If you’ve ever taught double digit subtraction, I bet you will tell me that most kids make mistakes - usually the same mistakes - every time. And it usually results in us beating our head against the wall, screaming the steps for the 100th time and making everyone anxious.
Math anxiety starts here.
So I set out to find strategies that
Maintain place value - place value takes a long time, developmentally, with kids still developing meaning into 5th grade.
Elicit a lot of thinking - not just following steps (that often leads to frustration)
Both of these strategies worked with my students and they really understood and loved them.
I’m going to walk through the first (and usually the most favorite one) with pictures. This strategy is similar to partial sums for addition, and maintains place value.
There aren’t so much steps to this, as there are levels of understanding.
Start with:
Understanding “negative” or minus numbers. This will help students later on (ever heard, why were we always told you can’t subtract 7 from 4?") avoid that misconception altogether. (tip: Build a vertical number line for this!)
Understanding the parts of numbers (also known as expanded form) (practice every day!)
Understanding how to subtract a 1 vs. a 10 or 100 from a number.

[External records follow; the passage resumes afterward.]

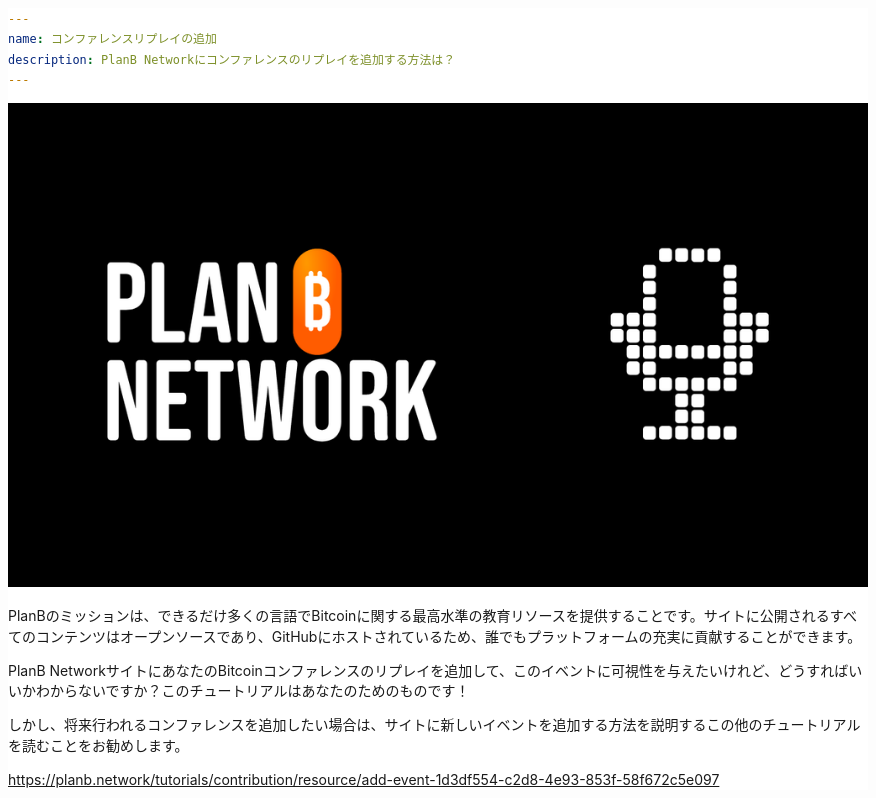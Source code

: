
```yaml
---
name: コンファレンスリプレイの追加
description: PlanB Networkにコンファレンスのリプレイを追加する方法は？
---
```

![conference](assets/cover.webp)

PlanBのミッションは、できるだけ多くの言語でBitcoinに関する最高水準の教育リソースを提供することです。サイトに公開されるすべてのコンテンツはオープンソースであり、GitHubにホストされているため、誰でもプラットフォームの充実に貢献することができます。

PlanB NetworkサイトにあなたのBitcoinコンファレンスのリプレイを追加して、このイベントに可視性を与えたいけれど、どうすればいいかわからないですか？このチュートリアルはあなたのためのものです！

しかし、将来行われるコンファレンスを追加したい場合は、サイトに新しいイベントを追加する方法を説明するこの他のチュートリアルを読むことをお勧めします。

https://planb.network/tutorials/contribution/resource/add-event-1d3df554-c2d8-4e93-853f-58f672c5e097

Rather than focusing on a step and subtracting only numbers 1-9, students are actually dealing with the full scope of numbers. This strategy will not only get them an answer, but also have them thinking about large number relationships and place value.
And eventually…it’s an algorithm just like any other. Steps that work every time.
But usually elicits less mistakes.
The next strategy is a good old fashioned number line.
But before you have an opinion, a full blown out number line should only be used in the beginning for understanding. If students want to use “addition to subtract” they should eventually develop a shorthand (more efficient way) to do it mentally. If not, they can always use another strategy. I’ve noticed some kids really grab onto this and some ditch it for the strategy above - that is perfectly fine!
I’m not here to argue about what algorithm is the end-all-be-all, but that algorithmic teaching itself is what leads to frustration.
These strategies don’t involve more steps - they involve more deep thinking. And if that is something you want, try them out.